WHAT YOU NEED TO DO
From the data that follows, copy every line with the string "thebibliography".

STORED DATA
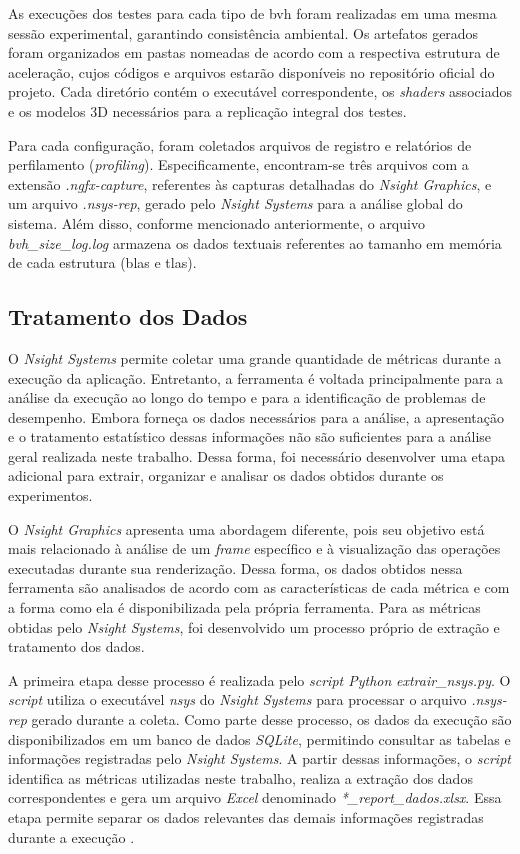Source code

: As execuções dos testes para cada tipo de \gls{bvh} foram realizadas em uma mesma sessão experimental, garantindo consistência ambiental. Os artefatos gerados foram organizados em pastas nomeadas de acordo com a respectiva estrutura de aceleração, cujos códigos e arquivos estarão disponíveis no repositório oficial do projeto. Cada diretório contém o executável correspondente, os \textit{shaders} associados e os modelos 3D necessários para a replicação integral dos testes.

Para cada configuração, foram coletados arquivos de registro e relatórios de perfilamento (\textit{profiling}). Especificamente, encontram-se três arquivos com a extensão \textit{.ngfx-capture}, referentes às capturas detalhadas do \textit{Nsight Graphics}, e um arquivo \textit{.nsys-rep}, gerado pelo \textit{Nsight Systems} para a análise global do sistema. Além disso, conforme mencionado anteriormente, o arquivo \textit{bvh\_size\_log.log} armazena os dados textuais referentes ao tamanho em memória de cada estrutura (\gls{blas} e \gls{tlas}).

\subsection{Tratamento dos Dados}

O \textit{Nsight Systems} permite coletar uma grande quantidade de métricas durante a execução da aplicação. Entretanto, a ferramenta é voltada principalmente para a análise da execução ao longo do tempo e para a identificação de problemas de desempenho. Embora forneça os dados necessários para a análise, a apresentação e o tratamento estatístico dessas informações não são suficientes para a análise geral realizada neste trabalho. Dessa forma, foi necessário desenvolver uma etapa adicional para extrair, organizar e analisar os dados obtidos durante os experimentos.

O \textit{Nsight Graphics} apresenta uma abordagem diferente, pois seu objetivo está mais relacionado à análise de um \textit{frame} específico e à visualização das operações executadas durante sua renderização. Dessa forma, os dados obtidos nessa ferramenta são analisados de acordo com as características de cada métrica e com a forma como ela é disponibilizada pela própria ferramenta. Para as métricas obtidas pelo \textit{Nsight Systems}, foi desenvolvido um processo próprio de extração e tratamento dos dados.

A primeira etapa desse processo é realizada pelo \textit{script Python} \textit{extrair\_nsys.py}. O \textit{script} utiliza o executável \textit{nsys} do \textit{Nsight Systems} para processar o arquivo \textit{.nsys-rep} gerado durante a coleta. Como parte desse processo, os dados da execução são disponibilizados em um banco de dados \textit{SQLite}, permitindo consultar as tabelas e informações registradas pelo \textit{Nsight Systems}. A partir dessas informações, o \textit{script} identifica as métricas utilizadas neste trabalho, realiza a extração dos dados correspondentes e gera um arquivo \textit{Excel} denominado \textit{*\_report\_dados.xlsx}. Essa etapa permite separar os dados relevantes das demais informações registradas durante a execução \cite{nsight_systems_post_collection}.

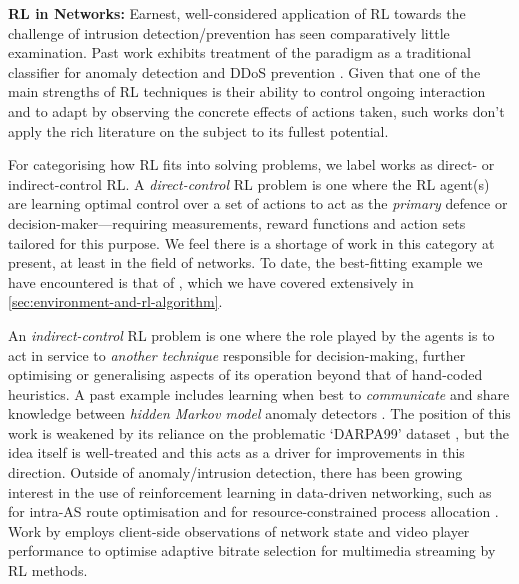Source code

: \documentclass[conference, letterpaper, 10pt, times]{IEEEtran}
\newcommand{\fakepara}[1]{\noindent\textbf{#1:}}
\begin{document}
\fakepara{RL in Networks}
Earnest, well-considered application of RL towards the challenge of intrusion detection/prevention has seen comparatively little examination.
Past work exhibits treatment of the paradigm as a traditional classifier for anomaly detection \cite{shamshirband2014anomaly} and DDoS prevention \cite{DBLP:conf/mates/ServinK08}.
Given that one of the main strengths of RL techniques is their ability to control ongoing interaction and to adapt by observing the concrete effects of actions taken, such works don't apply the rich literature on the subject to its fullest potential.

For categorising how RL fits into solving problems, we label works as direct- or indirect-control RL.
A \emph{direct-control} RL problem is one where the RL agent(s) are learning optimal control over a set of actions to act as the \emph{primary} defence or decision-maker---requiring measurements, reward functions and action sets tailored for this purpose.
We feel there is a shortage of work in this category at present, at least in the field of networks.
To date, the best-fitting example we have encountered is that of \textcite{DBLP:journals/eaai/MalialisK15}, which we have covered extensively in \cref{sec:environment-and-rl-algorithm}.

An \emph{indirect-control} RL problem is one where the role played by the agents is to act in service to \emph{another technique} responsible for decision-making, further optimising or generalising aspects of its operation beyond that of hand-coded heuristics.
A past example includes learning when best to \emph{communicate} and share knowledge between \emph{hidden Markov model} anomaly detectors \cite{DBLP:conf/paisi/XuSH07}.
The position of this work is weakened by its reliance on the problematic `DARPA99' dataset \cite{DARPA-IDD, DBLP:conf/cisda/TavallaeeBLG09, DBLP:conf/sp/SommerP10}, but the idea itself is well-treated and this acts as a driver for improvements in this direction.
Outside of anomaly/intrusion detection, there has been growing interest in the use of reinforcement learning in data-driven networking, such as for intra-AS route optimisation \cite{DBLP:conf/hotnets/ValadarskySST17} and for resource-constrained process allocation \cite{DBLP:conf/hotnets/MaoAMK16}.
Work by \textcite{DBLP:conf/sigcomm/MaoNA17} employs client-side observations of network state and video player performance to optimise adaptive bitrate selection for multimedia streaming by RL methods.
\end{document}

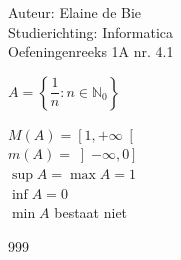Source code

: \documentclass[a4paper]{article}
\begin{document}
	
\noindent \large Auteur: Elaine de Bie \\
\noindent \large Studierichting: Informatica\\
\noindent \large Oefeningenreeks 1A nr. 4.1\\
	
\medskip


\normalsize


$A =  \left\lbrace\dfrac{1}{n} : n\in\mathbb{N}_0\right\rbrace$\\

\medskip

$M(A) = \left[ 1, +\infty \right[$\\

$m(A) = \left]-\infty, 0 \right]$\\

$\sup A = \max A = 1$\\

$\inf A = 0$\\

$\min A $ bestaat niet\\




\begin{thebibliography}{999}
\end{thebibliography}
\end{document}
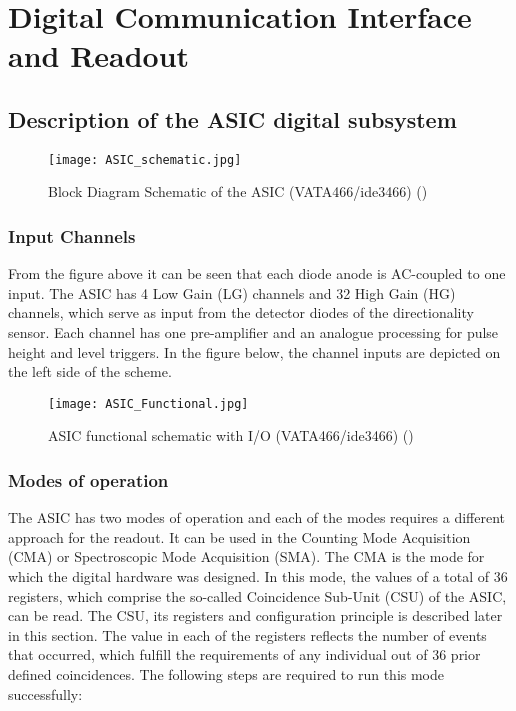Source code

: \section{Digital Communication Interface and Readout}
\label{sec:logic_design}


\subsection{Description of the ASIC digital subsystem}
\label{sec:descriptionASIC}


\begin{figure}[H]
    \centering
    \texttt{[image: ASIC\_schematic.jpg]}
    \caption[]{Block Diagram Schematic of the ASIC (VATA466/ide3466) (\cite{Meier2016VATA466}) }
    \label{fig:ASIC_schematic}
\end{figure}

\subsubsection{Input Channels}

From the figure above it can be seen that each diode anode is AC-coupled to one input. The ASIC has 4 Low Gain (LG) channels and 32 High Gain (HG) channels, which serve as input from the detector diodes of the directionality sensor. Each channel has one pre-amplifier and an analogue processing for pulse height and level triggers. In the figure below, the channel inputs are depicted on the left side of the scheme.

\begin{figure}[H]
    \centering
    \texttt{[image: ASIC\_Functional.jpg]}
    \caption[]{ASIC functional schematic with I/O (VATA466/ide3466) (\cite{Meier2016VATA466}) }
    \label{fig:ASIC_Functional}
\end{figure}

\subsubsection{Modes of operation}

The ASIC has two modes of operation and each of the modes requires a different approach for the readout. It can be used in the Counting Mode Acquisition (CMA) or Spectroscopic Mode Acquisition (SMA). 
\newline
The CMA is the mode for which the digital hardware was designed. In this mode, the values of a total of 36 registers, which comprise the so-called Coincidence Sub-Unit (CSU) of the ASIC, can be read. The CSU, its registers and configuration principle is described later in this section. The value in each of the registers reflects the number of events that occurred, which fulfill the requirements of any individual out of 36 prior defined coincidences.
\newline
The following steps are required to run this mode successfully:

ANSWER BOX
\begin{thebibliography}{999}
\end{thebibliography}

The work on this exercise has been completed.